Find the line with "- **Education:** List" in the entries below, then reproduce it and every line after it down to and including the line with "## Tools and Technologies", exactly.

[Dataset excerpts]
┄┄┄┄┄┄┄┄┄┄

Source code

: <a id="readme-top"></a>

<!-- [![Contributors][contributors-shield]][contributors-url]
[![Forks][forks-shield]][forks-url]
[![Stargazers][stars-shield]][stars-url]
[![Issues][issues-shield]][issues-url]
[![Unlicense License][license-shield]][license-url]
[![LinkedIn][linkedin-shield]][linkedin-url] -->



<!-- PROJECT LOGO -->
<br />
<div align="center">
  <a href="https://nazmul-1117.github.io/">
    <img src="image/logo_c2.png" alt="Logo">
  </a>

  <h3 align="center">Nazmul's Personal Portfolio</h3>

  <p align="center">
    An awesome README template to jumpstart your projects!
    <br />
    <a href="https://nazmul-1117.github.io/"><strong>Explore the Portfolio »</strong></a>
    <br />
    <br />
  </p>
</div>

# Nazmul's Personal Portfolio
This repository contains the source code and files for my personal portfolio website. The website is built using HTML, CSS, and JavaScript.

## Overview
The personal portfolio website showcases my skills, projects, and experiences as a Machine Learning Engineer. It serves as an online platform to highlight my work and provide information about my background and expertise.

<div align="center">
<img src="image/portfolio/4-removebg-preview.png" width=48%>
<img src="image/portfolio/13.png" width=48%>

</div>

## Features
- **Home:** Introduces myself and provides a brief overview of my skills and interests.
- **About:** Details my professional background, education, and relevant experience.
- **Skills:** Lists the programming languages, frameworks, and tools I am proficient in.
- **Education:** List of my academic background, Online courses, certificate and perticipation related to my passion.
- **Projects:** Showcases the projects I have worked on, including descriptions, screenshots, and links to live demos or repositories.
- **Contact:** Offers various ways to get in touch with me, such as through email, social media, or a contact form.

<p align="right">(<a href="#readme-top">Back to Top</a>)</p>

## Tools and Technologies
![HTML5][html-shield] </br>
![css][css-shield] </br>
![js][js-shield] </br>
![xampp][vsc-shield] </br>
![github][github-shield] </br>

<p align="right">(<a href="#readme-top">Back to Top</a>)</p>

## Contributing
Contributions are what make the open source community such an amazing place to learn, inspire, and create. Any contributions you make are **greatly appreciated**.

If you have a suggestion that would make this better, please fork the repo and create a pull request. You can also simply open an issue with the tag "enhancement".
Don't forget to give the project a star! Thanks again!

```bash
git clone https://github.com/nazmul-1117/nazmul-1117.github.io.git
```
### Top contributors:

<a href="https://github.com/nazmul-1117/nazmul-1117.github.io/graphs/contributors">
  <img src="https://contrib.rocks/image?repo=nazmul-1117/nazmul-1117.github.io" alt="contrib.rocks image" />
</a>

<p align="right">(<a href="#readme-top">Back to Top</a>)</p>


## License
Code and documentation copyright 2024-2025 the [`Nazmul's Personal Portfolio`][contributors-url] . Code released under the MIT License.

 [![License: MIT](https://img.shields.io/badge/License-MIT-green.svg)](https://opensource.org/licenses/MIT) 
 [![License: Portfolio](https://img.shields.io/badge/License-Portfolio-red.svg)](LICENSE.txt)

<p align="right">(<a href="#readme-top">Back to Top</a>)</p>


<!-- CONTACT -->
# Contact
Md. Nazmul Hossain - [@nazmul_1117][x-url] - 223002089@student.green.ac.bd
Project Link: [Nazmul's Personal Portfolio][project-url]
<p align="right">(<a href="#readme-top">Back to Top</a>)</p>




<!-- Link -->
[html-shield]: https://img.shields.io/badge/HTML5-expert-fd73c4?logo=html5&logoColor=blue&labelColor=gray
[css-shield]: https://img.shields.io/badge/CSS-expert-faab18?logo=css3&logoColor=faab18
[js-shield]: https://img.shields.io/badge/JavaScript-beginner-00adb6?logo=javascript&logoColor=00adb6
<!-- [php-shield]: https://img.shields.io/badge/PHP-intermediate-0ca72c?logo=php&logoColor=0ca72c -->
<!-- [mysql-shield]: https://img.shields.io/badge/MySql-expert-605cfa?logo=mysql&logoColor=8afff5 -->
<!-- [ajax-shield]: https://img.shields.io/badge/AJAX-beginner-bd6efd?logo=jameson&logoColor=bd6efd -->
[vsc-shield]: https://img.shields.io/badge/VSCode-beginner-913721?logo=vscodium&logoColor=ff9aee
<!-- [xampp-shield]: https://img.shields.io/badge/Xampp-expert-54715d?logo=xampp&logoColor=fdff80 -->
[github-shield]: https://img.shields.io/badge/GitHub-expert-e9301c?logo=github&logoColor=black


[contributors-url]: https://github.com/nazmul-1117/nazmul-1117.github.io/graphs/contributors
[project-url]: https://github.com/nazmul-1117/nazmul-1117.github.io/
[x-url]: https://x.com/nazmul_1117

┄┄┄┄┄┄┄┄┄┄

Exercise answer:
- **Education:** List of my academic background, Online courses, certificate and perticipation related to my passion.
- **Projects:** Showcases the projects I have worked on, including descriptions, screenshots, and links to live demos or repositories.
- **Contact:** Offers various ways to get in touch with me, such as through email, social media, or a contact form.

<p align="right">(<a href="#readme-top">Back to Top</a>)</p>

## Tools and Technologies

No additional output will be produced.